> _What to do_
Report every line from the material that contains the word "testCache".
-*-*-
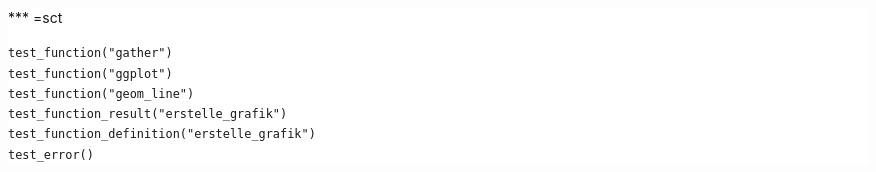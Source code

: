 *** =sct
```{r}
test_function("gather")
test_function("ggplot")
test_function("geom_line")
test_function_result("erstelle_grafik")
test_function_definition("erstelle_grafik")
test_error()
```
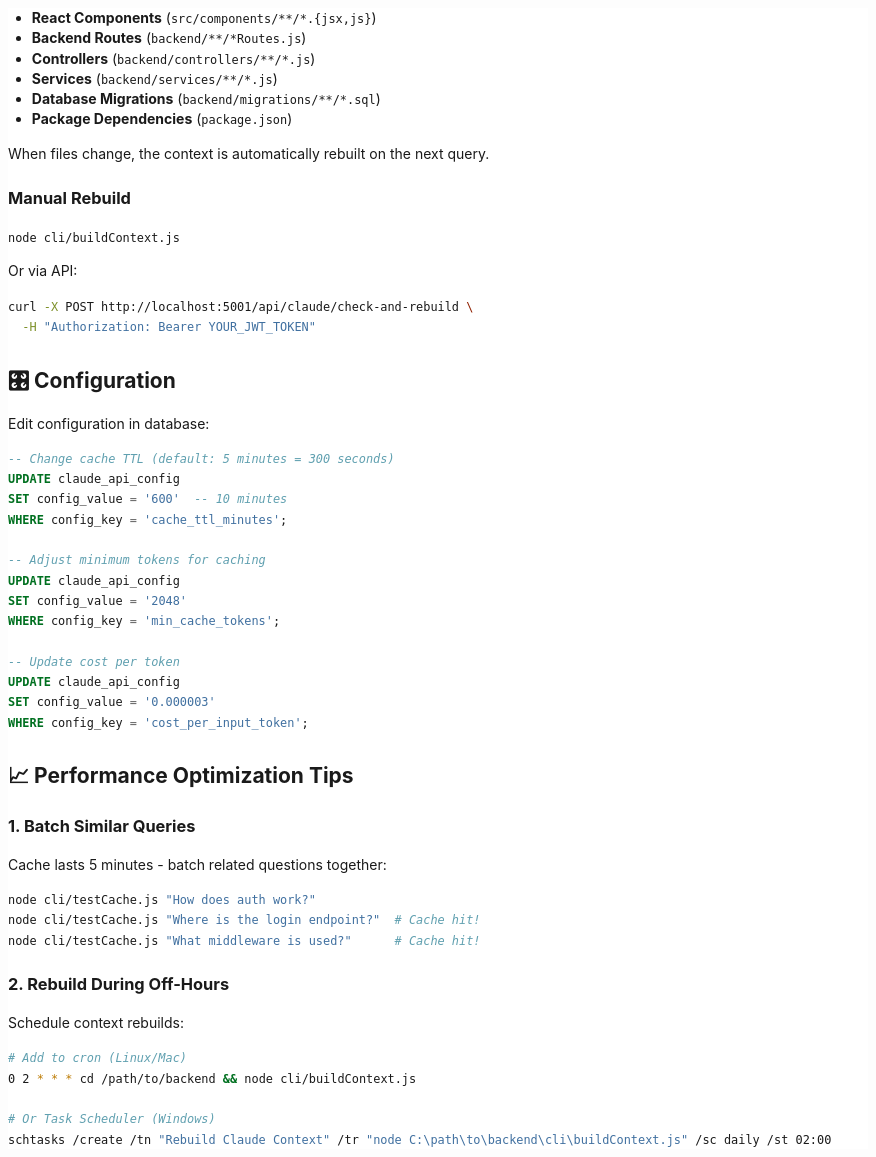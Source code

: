 - **React Components** (`src/components/**/*.{jsx,js}`)
- **Backend Routes** (`backend/**/*Routes.js`)
- **Controllers** (`backend/controllers/**/*.js`)
- **Services** (`backend/services/**/*.js`)
- **Database Migrations** (`backend/migrations/**/*.sql`)
- **Package Dependencies** (`package.json`)

When files change, the context is automatically rebuilt on the next query.

### Manual Rebuild

```bash
node cli/buildContext.js
```

Or via API:
```bash
curl -X POST http://localhost:5001/api/claude/check-and-rebuild \
  -H "Authorization: Bearer YOUR_JWT_TOKEN"
```

## 🎛️ Configuration

Edit configuration in database:

```sql
-- Change cache TTL (default: 5 minutes = 300 seconds)
UPDATE claude_api_config
SET config_value = '600'  -- 10 minutes
WHERE config_key = 'cache_ttl_minutes';

-- Adjust minimum tokens for caching
UPDATE claude_api_config
SET config_value = '2048'
WHERE config_key = 'min_cache_tokens';

-- Update cost per token
UPDATE claude_api_config
SET config_value = '0.000003'
WHERE config_key = 'cost_per_input_token';
```

## 📈 Performance Optimization Tips

### 1. Batch Similar Queries
Cache lasts 5 minutes - batch related questions together:
```bash
node cli/testCache.js "How does auth work?"
node cli/testCache.js "Where is the login endpoint?"  # Cache hit!
node cli/testCache.js "What middleware is used?"      # Cache hit!
```

### 2. Rebuild During Off-Hours
Schedule context rebuilds:
```bash
# Add to cron (Linux/Mac)
0 2 * * * cd /path/to/backend && node cli/buildContext.js

# Or Task Scheduler (Windows)
schtasks /create /tn "Rebuild Claude Context" /tr "node C:\path\to\backend\cli\buildContext.js" /sc daily /st 02:00
```
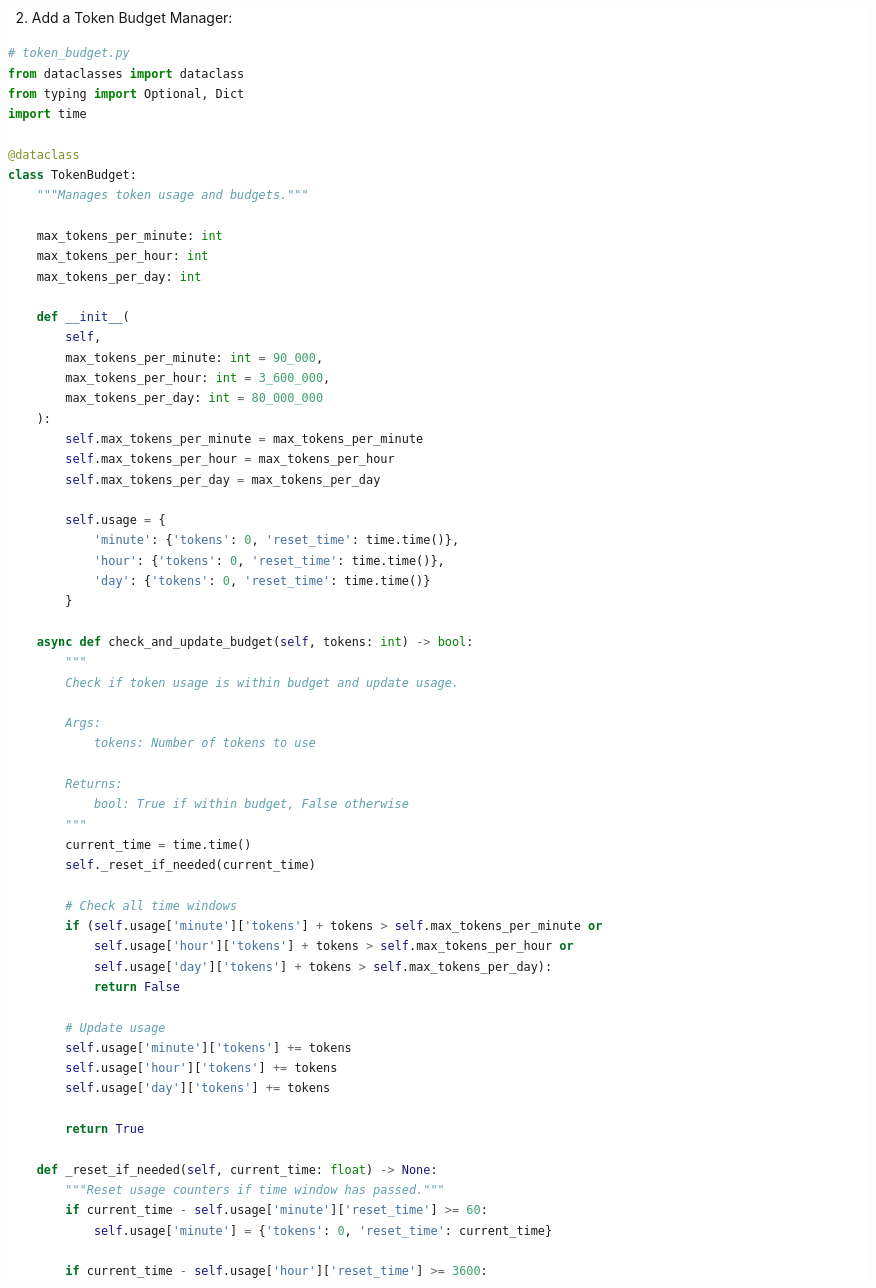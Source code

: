 2. Add a Token Budget Manager:

```python
# token_budget.py
from dataclasses import dataclass
from typing import Optional, Dict
import time

@dataclass
class TokenBudget:
    """Manages token usage and budgets."""
    
    max_tokens_per_minute: int
    max_tokens_per_hour: int
    max_tokens_per_day: int
    
    def __init__(
        self,
        max_tokens_per_minute: int = 90_000,
        max_tokens_per_hour: int = 3_600_000,
        max_tokens_per_day: int = 80_000_000
    ):
        self.max_tokens_per_minute = max_tokens_per_minute
        self.max_tokens_per_hour = max_tokens_per_hour
        self.max_tokens_per_day = max_tokens_per_day
        
        self.usage = {
            'minute': {'tokens': 0, 'reset_time': time.time()},
            'hour': {'tokens': 0, 'reset_time': time.time()},
            'day': {'tokens': 0, 'reset_time': time.time()}
        }
        
    async def check_and_update_budget(self, tokens: int) -> bool:
        """
        Check if token usage is within budget and update usage.
        
        Args:
            tokens: Number of tokens to use
            
        Returns:
            bool: True if within budget, False otherwise
        """
        current_time = time.time()
        self._reset_if_needed(current_time)
        
        # Check all time windows
        if (self.usage['minute']['tokens'] + tokens > self.max_tokens_per_minute or
            self.usage['hour']['tokens'] + tokens > self.max_tokens_per_hour or
            self.usage['day']['tokens'] + tokens > self.max_tokens_per_day):
            return False
            
        # Update usage
        self.usage['minute']['tokens'] += tokens
        self.usage['hour']['tokens'] += tokens
        self.usage['day']['tokens'] += tokens
        
        return True
        
    def _reset_if_needed(self, current_time: float) -> None:
        """Reset usage counters if time window has passed."""
        if current_time - self.usage['minute']['reset_time'] >= 60:
            self.usage['minute'] = {'tokens': 0, 'reset_time': current_time}
            
        if current_time - self.usage['hour']['reset_time'] >= 3600:
```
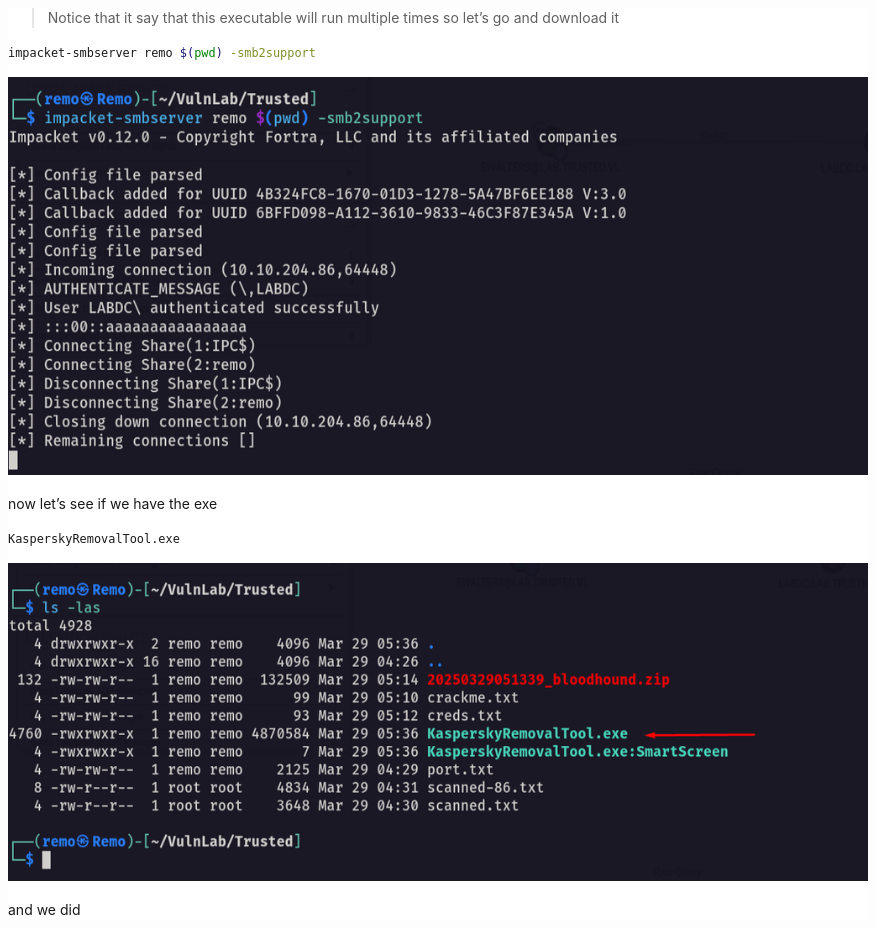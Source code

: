 > Notice that it say that this executable will run multiple times so let’s go and download it
> 

```bash
impacket-smbserver remo $(pwd) -smb2support
```

![image.png](../images/trusted%2019.png)

now let’s see if we have the exe

```bash
KasperskyRemovalTool.exe
```

![image.png](../images/trusted%2020.png)

and we did
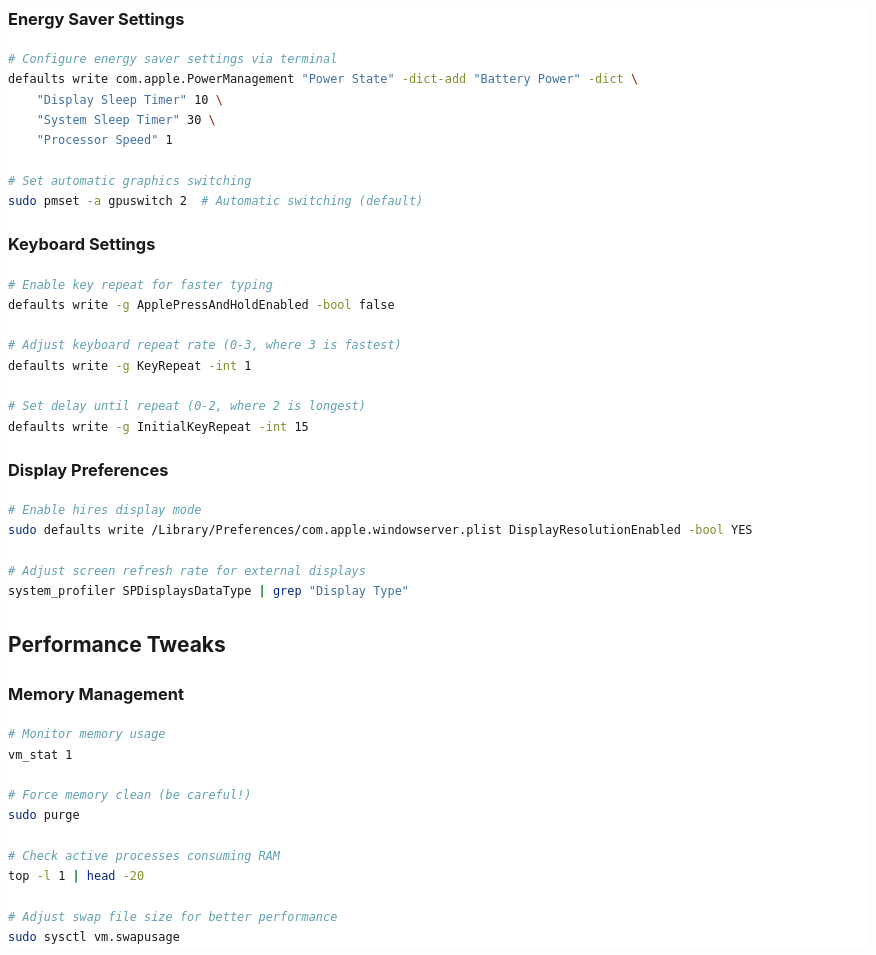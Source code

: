### Energy Saver Settings
```bash
# Configure energy saver settings via terminal
defaults write com.apple.PowerManagement "Power State" -dict-add "Battery Power" -dict \
    "Display Sleep Timer" 10 \
    "System Sleep Timer" 30 \
    "Processor Speed" 1

# Set automatic graphics switching
sudo pmset -a gpuswitch 2  # Automatic switching (default)
```

### Keyboard Settings
```bash
# Enable key repeat for faster typing
defaults write -g ApplePressAndHoldEnabled -bool false

# Adjust keyboard repeat rate (0-3, where 3 is fastest)
defaults write -g KeyRepeat -int 1

# Set delay until repeat (0-2, where 2 is longest)
defaults write -g InitialKeyRepeat -int 15
```

### Display Preferences
```bash
# Enable hires display mode
sudo defaults write /Library/Preferences/com.apple.windowserver.plist DisplayResolutionEnabled -bool YES

# Adjust screen refresh rate for external displays
system_profiler SPDisplaysDataType | grep "Display Type"
```

## Performance Tweaks

### Memory Management
```bash
# Monitor memory usage
vm_stat 1

# Force memory clean (be careful!)
sudo purge

# Check active processes consuming RAM
top -l 1 | head -20

# Adjust swap file size for better performance
sudo sysctl vm.swapusage
```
-*-*-
> _Problem solution_
node cli/testCache.js "How does auth work?"
node cli/testCache.js "Where is the login endpoint?"  # Cache hit!
node cli/testCache.js "What middleware is used?"      # Cache hit!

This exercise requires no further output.